WHAT THE TASK ASKS: Retype, without any change, the line that contains "544 + 1 = 273 $$" and every line that follows it to the end of the entries, and nothing else.

=== Begin Enclosure ===

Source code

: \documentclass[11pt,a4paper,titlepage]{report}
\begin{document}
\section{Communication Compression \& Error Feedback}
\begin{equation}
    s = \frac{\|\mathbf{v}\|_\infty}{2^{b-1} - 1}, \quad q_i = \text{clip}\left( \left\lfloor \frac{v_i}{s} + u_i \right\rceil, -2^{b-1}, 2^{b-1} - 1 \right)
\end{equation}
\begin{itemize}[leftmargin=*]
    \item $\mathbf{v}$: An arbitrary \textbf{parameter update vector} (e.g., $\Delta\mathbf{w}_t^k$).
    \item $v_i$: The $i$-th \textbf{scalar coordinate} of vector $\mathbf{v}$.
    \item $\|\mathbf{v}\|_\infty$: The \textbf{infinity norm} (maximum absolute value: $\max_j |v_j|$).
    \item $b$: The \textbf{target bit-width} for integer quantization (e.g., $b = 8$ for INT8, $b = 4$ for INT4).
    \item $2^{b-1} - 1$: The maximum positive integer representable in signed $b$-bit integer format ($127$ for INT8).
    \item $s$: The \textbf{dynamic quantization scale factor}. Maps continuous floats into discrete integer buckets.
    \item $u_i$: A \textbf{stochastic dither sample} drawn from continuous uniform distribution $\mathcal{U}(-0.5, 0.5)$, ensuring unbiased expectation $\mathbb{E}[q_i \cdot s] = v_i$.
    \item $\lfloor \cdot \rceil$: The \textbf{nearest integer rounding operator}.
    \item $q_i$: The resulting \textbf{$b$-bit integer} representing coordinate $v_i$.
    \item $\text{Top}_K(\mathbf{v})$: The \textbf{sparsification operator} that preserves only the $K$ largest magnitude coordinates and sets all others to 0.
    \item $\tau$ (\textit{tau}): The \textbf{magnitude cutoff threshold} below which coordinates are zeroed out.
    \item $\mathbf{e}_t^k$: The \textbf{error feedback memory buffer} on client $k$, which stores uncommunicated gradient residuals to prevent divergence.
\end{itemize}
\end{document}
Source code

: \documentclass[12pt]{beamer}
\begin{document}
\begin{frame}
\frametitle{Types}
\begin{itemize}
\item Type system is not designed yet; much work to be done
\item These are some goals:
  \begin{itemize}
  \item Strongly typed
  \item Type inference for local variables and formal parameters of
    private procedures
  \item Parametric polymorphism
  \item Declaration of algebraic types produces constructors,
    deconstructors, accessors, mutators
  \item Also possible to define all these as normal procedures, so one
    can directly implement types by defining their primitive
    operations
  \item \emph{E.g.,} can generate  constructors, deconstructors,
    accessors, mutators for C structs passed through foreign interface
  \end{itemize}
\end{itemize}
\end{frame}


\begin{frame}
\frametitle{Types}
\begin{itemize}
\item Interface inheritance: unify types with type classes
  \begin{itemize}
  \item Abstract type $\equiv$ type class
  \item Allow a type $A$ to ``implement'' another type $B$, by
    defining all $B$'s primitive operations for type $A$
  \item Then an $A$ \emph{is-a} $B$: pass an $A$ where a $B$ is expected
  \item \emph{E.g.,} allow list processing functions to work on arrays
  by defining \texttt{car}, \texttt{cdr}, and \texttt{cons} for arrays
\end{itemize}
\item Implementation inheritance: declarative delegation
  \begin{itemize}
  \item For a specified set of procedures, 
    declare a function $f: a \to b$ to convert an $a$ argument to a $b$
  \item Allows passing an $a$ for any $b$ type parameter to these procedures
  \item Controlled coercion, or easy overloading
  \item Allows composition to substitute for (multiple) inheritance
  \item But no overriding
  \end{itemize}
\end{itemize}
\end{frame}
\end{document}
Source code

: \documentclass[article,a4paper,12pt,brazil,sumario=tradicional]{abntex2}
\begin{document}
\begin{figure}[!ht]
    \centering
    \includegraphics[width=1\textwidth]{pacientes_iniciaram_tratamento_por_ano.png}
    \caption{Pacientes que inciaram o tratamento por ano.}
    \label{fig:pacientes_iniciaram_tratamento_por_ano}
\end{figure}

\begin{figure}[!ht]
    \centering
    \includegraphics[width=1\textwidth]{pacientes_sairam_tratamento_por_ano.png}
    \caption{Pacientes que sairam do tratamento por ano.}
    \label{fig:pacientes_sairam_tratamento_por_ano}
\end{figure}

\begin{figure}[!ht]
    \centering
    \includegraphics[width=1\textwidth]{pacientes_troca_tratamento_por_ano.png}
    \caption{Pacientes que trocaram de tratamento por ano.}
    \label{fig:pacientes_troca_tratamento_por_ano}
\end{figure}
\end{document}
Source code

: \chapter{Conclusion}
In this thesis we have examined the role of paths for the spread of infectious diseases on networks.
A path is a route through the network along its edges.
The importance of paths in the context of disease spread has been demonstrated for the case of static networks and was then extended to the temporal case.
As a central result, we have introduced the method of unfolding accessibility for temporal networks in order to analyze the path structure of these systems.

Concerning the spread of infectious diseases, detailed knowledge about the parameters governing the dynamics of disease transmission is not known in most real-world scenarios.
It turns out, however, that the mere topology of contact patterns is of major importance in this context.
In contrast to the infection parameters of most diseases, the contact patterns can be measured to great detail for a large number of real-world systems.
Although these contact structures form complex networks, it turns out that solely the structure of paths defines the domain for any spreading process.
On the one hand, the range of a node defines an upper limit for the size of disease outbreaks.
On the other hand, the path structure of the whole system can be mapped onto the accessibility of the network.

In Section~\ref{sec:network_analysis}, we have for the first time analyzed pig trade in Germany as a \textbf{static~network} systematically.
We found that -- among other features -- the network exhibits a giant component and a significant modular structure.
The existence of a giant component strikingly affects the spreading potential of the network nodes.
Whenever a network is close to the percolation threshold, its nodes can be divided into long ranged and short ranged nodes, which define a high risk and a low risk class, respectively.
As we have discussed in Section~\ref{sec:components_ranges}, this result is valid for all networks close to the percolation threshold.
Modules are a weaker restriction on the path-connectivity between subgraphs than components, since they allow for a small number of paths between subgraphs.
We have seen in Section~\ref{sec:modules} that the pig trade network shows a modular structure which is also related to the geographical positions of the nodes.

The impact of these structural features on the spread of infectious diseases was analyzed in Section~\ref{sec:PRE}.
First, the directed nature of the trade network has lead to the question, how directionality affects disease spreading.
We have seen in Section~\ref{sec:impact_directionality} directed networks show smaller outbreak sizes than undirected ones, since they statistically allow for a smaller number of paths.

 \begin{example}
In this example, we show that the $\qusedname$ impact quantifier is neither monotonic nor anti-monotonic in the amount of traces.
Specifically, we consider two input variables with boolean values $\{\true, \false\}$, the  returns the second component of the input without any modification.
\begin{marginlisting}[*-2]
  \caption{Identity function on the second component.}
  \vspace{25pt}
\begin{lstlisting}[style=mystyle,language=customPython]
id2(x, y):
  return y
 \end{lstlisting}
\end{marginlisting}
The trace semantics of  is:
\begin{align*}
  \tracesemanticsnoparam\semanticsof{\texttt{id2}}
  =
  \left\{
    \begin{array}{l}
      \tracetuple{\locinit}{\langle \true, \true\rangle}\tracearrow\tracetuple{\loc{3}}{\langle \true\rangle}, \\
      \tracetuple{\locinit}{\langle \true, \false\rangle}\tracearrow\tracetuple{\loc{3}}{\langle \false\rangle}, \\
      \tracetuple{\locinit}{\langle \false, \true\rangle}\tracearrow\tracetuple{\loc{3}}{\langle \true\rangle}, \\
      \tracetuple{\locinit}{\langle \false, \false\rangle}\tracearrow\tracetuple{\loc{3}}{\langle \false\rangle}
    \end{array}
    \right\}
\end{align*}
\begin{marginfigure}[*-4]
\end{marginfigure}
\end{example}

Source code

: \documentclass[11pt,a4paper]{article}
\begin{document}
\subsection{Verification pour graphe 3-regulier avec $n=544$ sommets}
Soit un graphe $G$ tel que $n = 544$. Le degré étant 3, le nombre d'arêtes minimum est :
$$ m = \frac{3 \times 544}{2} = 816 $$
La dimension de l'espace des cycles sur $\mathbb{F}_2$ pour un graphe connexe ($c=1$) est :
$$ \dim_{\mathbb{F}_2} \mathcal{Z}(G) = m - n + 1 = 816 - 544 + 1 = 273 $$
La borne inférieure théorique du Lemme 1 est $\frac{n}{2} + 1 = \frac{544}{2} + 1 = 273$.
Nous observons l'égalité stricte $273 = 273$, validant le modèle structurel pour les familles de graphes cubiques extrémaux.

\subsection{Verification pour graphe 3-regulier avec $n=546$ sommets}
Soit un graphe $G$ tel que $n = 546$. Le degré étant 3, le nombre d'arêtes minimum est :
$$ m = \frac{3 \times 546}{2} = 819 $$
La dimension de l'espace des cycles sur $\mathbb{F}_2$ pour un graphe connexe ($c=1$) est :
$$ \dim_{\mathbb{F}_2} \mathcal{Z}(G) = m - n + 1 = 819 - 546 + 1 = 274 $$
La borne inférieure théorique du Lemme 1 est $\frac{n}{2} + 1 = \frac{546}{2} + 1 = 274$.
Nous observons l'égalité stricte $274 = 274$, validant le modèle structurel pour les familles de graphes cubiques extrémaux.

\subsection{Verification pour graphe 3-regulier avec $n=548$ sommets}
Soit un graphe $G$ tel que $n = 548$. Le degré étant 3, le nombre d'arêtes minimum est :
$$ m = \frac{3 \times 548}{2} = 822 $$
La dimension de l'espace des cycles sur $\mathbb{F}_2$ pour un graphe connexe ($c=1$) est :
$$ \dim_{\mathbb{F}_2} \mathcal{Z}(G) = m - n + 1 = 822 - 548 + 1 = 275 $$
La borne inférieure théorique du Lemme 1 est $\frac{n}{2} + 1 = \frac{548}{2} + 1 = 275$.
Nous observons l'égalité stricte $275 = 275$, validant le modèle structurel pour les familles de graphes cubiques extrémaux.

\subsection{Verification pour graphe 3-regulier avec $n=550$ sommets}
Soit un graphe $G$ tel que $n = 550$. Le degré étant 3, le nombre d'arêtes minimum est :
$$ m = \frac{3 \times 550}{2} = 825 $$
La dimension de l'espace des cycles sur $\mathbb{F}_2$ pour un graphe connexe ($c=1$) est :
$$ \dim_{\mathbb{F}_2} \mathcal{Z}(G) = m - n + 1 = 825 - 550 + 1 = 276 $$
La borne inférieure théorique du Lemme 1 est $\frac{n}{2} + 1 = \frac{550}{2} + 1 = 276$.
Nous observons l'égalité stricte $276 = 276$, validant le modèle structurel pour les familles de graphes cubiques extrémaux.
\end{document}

=== End Enclosure ===

SOLUTION TO THE PROBLEM:
$$ \dim_{\mathbb{F}_2} \mathcal{Z}(G) = m - n + 1 = 816 - 544 + 1 = 273 $$
La borne inférieure théorique du Lemme 1 est $\frac{n}{2} + 1 = \frac{544}{2} + 1 = 273$.
Nous observons l'égalité stricte $273 = 273$, validant le modèle structurel pour les familles de graphes cubiques extrémaux.

\subsection{Verification pour graphe 3-regulier avec $n=546$ sommets}
Soit un graphe $G$ tel que $n = 546$. Le degré étant 3, le nombre d'arêtes minimum est :
$$ m = \frac{3 \times 546}{2} = 819 $$
La dimension de l'espace des cycles sur $\mathbb{F}_2$ pour un graphe connexe ($c=1$) est :
$$ \dim_{\mathbb{F}_2} \mathcal{Z}(G) = m - n + 1 = 819 - 546 + 1 = 274 $$
La borne inférieure théorique du Lemme 1 est $\frac{n}{2} + 1 = \frac{546}{2} + 1 = 274$.
Nous observons l'égalité stricte $274 = 274$, validant le modèle structurel pour les familles de graphes cubiques extrémaux.

\subsection{Verification pour graphe 3-regulier avec $n=548$ sommets}
Soit un graphe $G$ tel que $n = 548$. Le degré étant 3, le nombre d'arêtes minimum est :
$$ m = \frac{3 \times 548}{2} = 822 $$
La dimension de l'espace des cycles sur $\mathbb{F}_2$ pour un graphe connexe ($c=1$) est :
$$ \dim_{\mathbb{F}_2} \mathcal{Z}(G) = m - n + 1 = 822 - 548 + 1 = 275 $$
La borne inférieure théorique du Lemme 1 est $\frac{n}{2} + 1 = \frac{548}{2} + 1 = 275$.
Nous observons l'égalité stricte $275 = 275$, validant le modèle structurel pour les familles de graphes cubiques extrémaux.

\subsection{Verification pour graphe 3-regulier avec $n=550$ sommets}
Soit un graphe $G$ tel que $n = 550$. Le degré étant 3, le nombre d'arêtes minimum est :
$$ m = \frac{3 \times 550}{2} = 825 $$
La dimension de l'espace des cycles sur $\mathbb{F}_2$ pour un graphe connexe ($c=1$) est :
$$ \dim_{\mathbb{F}_2} \mathcal{Z}(G) = m - n + 1 = 825 - 550 + 1 = 276 $$
La borne inférieure théorique du Lemme 1 est $\frac{n}{2} + 1 = \frac{550}{2} + 1 = 276$.
Nous observons l'égalité stricte $276 = 276$, validant le modèle structurel pour les familles de graphes cubiques extrémaux.
\end{document}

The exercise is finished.